API ReferenceText-to-Speech ModelsGoogle Gemini
Gemini 2.5 Pro
Google Gemini 2.5 Pro TTS — highest fidelity with advanced style instructions.
The highest-fidelity Gemini voice — richer emotional range and stronger adherence to style instructions. Best for premium narration and audiobooks where nuance matters.
| Endpoint | POST /api/v1/tts/synthesize |
Model ID (ttsModel) | gemini-2-5-pro |
| Provider | Google Gemini (paid access) |
| Character Limit | 3,000 |
| Cost | 1,050 / 1K chars |
Shared conventions
Auth, the voice→provider rule, rate limits, and the full error table live on the Speech API page. Below is only what's specific to Gemini 2.5 Pro.
Model-specific notes
- Follows
style_instructionsmore precisely than Flash — ideal for directed, audiobook-style delivery. - Gemini requests pass through a fair-use queue (Pro/Max get priority); when it's full you get
503 SERVER_BUSY.
When `style_instructions` applies
Custom instructions are used only when both style_instructions_enabled
is true and the instruction is at least 30 characters.
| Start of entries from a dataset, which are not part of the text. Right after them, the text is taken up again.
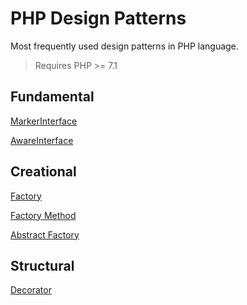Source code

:PHP Design Patterns
========================

Most frequently used design patterns in PHP language. 
> Requires PHP >= 7.1

## Fundamental

[MarkerInterface](fundamental/MarkerInterface/README.md)

[AwareInterface](fundamental/AwareInterface/README.md)

## Creational

[Factory](creational/Factory/README.md)

[Factory Method](creational/FactoryMethod/README.md)

[Abstract Factory](creational/AbstractFactory/README.md)

## Structural

[Decorator](structural/Decorator/README.md)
Shorter
instructions are ignored.
Request body
| Parameter | Type | Required | Description |
|---|---|---|---|
text | string | Yes | Text to synthesize (max 3,000 chars) |
voice | string | Yes | A Gemini voice ID from GET /api/v1/tts/voices |
ttsModel | string | Yes | Must be "gemini-2-5-pro" |
style_instructions | string | No | Free-form delivery instruction (≥ 30 chars to take effect) |
style_instructions_enabled | boolean | No | Activate style_instructions · Default: false |
speed | number | No | Speaking rate · Default: 1.0 |
title | string | No | Title for the saved project |
{
"text": "Chapter one. The world had changed — and nobody noticed at first.",
"voice": "voice-uuid-gemini-pro",
"ttsModel": "gemini-2-5-pro",
"style_instructions": "Narrate like a classic audiobook — calm, measured, with subtle dramatic pauses.",
"style_instructions_enabled": true
}Response (200 OK)
{
"url": "https://cdn.sonnalabs.app/sonna/api-ephemeral/tts/paid/user123/mno345.mp3",
"remainingCredits": 100195,
"projectCreated": true
}Errors (400 TEXT_TOO_LONG, 403 PAID_ACCESS_REQUIRED, 409, 429, 503 SERVER_BUSY when the queue is full) follow the shared Speech API table.